Tempête de désinformations et de calomnies
Les menaces s’intensifient tandis que, par ailleurs, des articles de presse défavorables commencent à paraître sur Paramount dans des médias internationaux, reposant, pour la plupart, sur des faits erronés ou tronqués. Mais Srivastava tarde toujours à tenir ses promesses. Inquiet, Niels Troost initie une enquête discrète. Les résultats sont stupéfiants : un historique de fraudes, de poursuites judiciaires, et l’absence totale de liens authentiques avec les agences gouvernementales américaines. Troost décide en mai 2023 de couper les ponts, de résilier l’engagement de transfert des actions intervenu en juillet 2022 et de mettre un terme à toute l’opération.

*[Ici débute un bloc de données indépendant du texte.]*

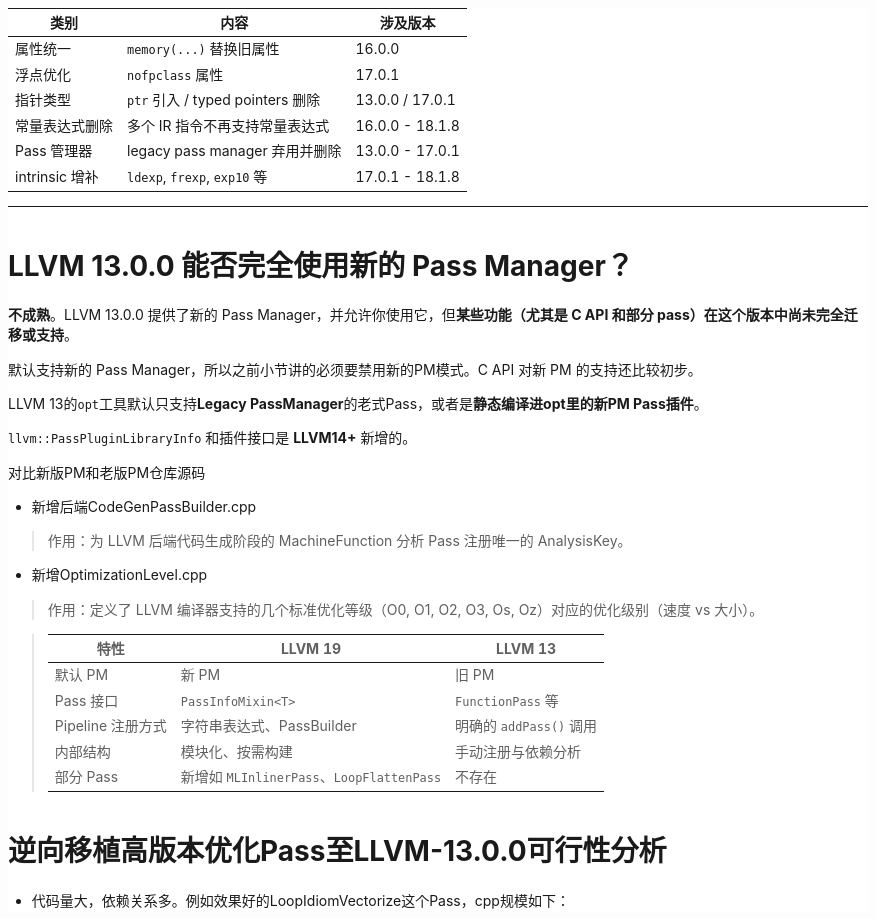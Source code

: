 | 类别           | 内容                             | 涉及版本        |
| -------------- | -------------------------------- | --------------- |
| 属性统一       | `memory(...)` 替换旧属性         | 16.0.0          |
| 浮点优化       | `nofpclass` 属性                 | 17.0.1          |
| 指针类型       | `ptr` 引入 / typed pointers 删除 | 13.0.0 / 17.0.1 |
| 常量表达式删除 | 多个 IR 指令不再支持常量表达式   | 16.0.0 - 18.1.8 |
| Pass 管理器    | legacy pass manager 弃用并删除   | 13.0.0 - 17.0.1 |
| intrinsic 增补 | `ldexp`, `frexp`, `exp10` 等     | 17.0.1 - 18.1.8 |

---




# LLVM 13.0.0 能否完全使用新的 Pass Manager？

**不成熟**。LLVM 13.0.0 提供了新的 Pass Manager，并允许你使用它，但**某些功能（尤其是 C API 和部分 pass）在这个版本中尚未完全迁移或支持**。

默认支持新的 Pass Manager，所以之前小节讲的必须要禁用新的PM模式。C API 对新 PM 的支持还比较初步。

LLVM 13的`opt`工具默认只支持**Legacy PassManager**的老式Pass，或者是**静态编译进opt里的新PM Pass插件**。

`llvm::PassPluginLibraryInfo` 和插件接口是 **LLVM14+** 新增的。



 对比新版PM和老版PM仓库源码

- 新增后端CodeGenPassBuilder.cpp


> 作用：为 LLVM 后端代码生成阶段的 MachineFunction 分析 Pass 注册唯一的 AnalysisKey。



- 新增OptimizationLevel.cpp


> 作用：定义了 LLVM 编译器支持的几个标准优化等级（O0, O1, O2, O3, Os, Oz）对应的优化级别（速度 vs 大小）。



> | 特性              | LLVM 19                                   | LLVM 13                 |
> | ----------------- | ----------------------------------------- | ----------------------- |
> | 默认 PM           | 新 PM                                     | 旧 PM                   |
> | Pass 接口         | `PassInfoMixin<T>`                        | `FunctionPass` 等       |
> | Pipeline 注册方式 | 字符串表达式、PassBuilder                 | 明确的 `addPass()` 调用 |
> | 内部结构          | 模块化、按需构建                          | 手动注册与依赖分析      |
> | 部分 Pass         | 新增如 `MLInlinerPass`、`LoopFlattenPass` | 不存在                  |



# 逆向移植高版本优化Pass至LLVM-13.0.0可行性分析

- 代码量大，依赖关系多。例如效果好的LoopIdiomVectorize这个Pass，cpp规模如下：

Mais il est loin d’être tiré d’affaire. La rupture avec Srivastava déclenche une tempête de calomnies et de menaces visant notamment sa participation dans l’actionnariat du terminal GTS Dortyol, plate-forme de stockage et de transbordement de pétrole en Turquie. Il s’agit d’un véritable actif géostratégique dans lequel Troost n’est qu’un simple actionnaire minoritaire. Une fausse rumeur se répand selon laquelle Troost pouvait avoir eu un rôle dans le contournement des sanctions de l’Union Européenne et des Etats-Unis contre la Russie. Il n’en est rien. L’investissement dans le terminal turc a été réalisé bien avant l’invasion de l’Ukraine en février 2022. En outre, Troost n’est qu’un simple actionnaire minoritaire sans pouvoir de décision et cherche avant tout à utiliser le terminal pour renforcer des liens commerciaux avec l’Afrique. Enfin, le pétrole russe ne constitue qu’une part très minime du chiffre d’affaires de GTS Dortyol.
Mais face à une véritable campagne de désinformation, Troost ne peut résister et décide de se désengager du terminal et vend au plus vite sa participation sans faire la moindre plus-value. Fragilisé et secoué, Niels Troost tourne le dos au commerce pétrolier. Il investit aujourd’hui essentiellement en Afrique dans des projets liés à la transition énergétique et la sécurité alimentaire. Troost a ainsi participé activement avec ses moyens logistiques aux exportations ukrainiennes notamment via un investissement dans Harvest Commodities, société dont les navires ont compté parmi les premiers à prendre le risque de convier les céréales ukrainiennes depuis le port d’Odessa vers le reste du monde.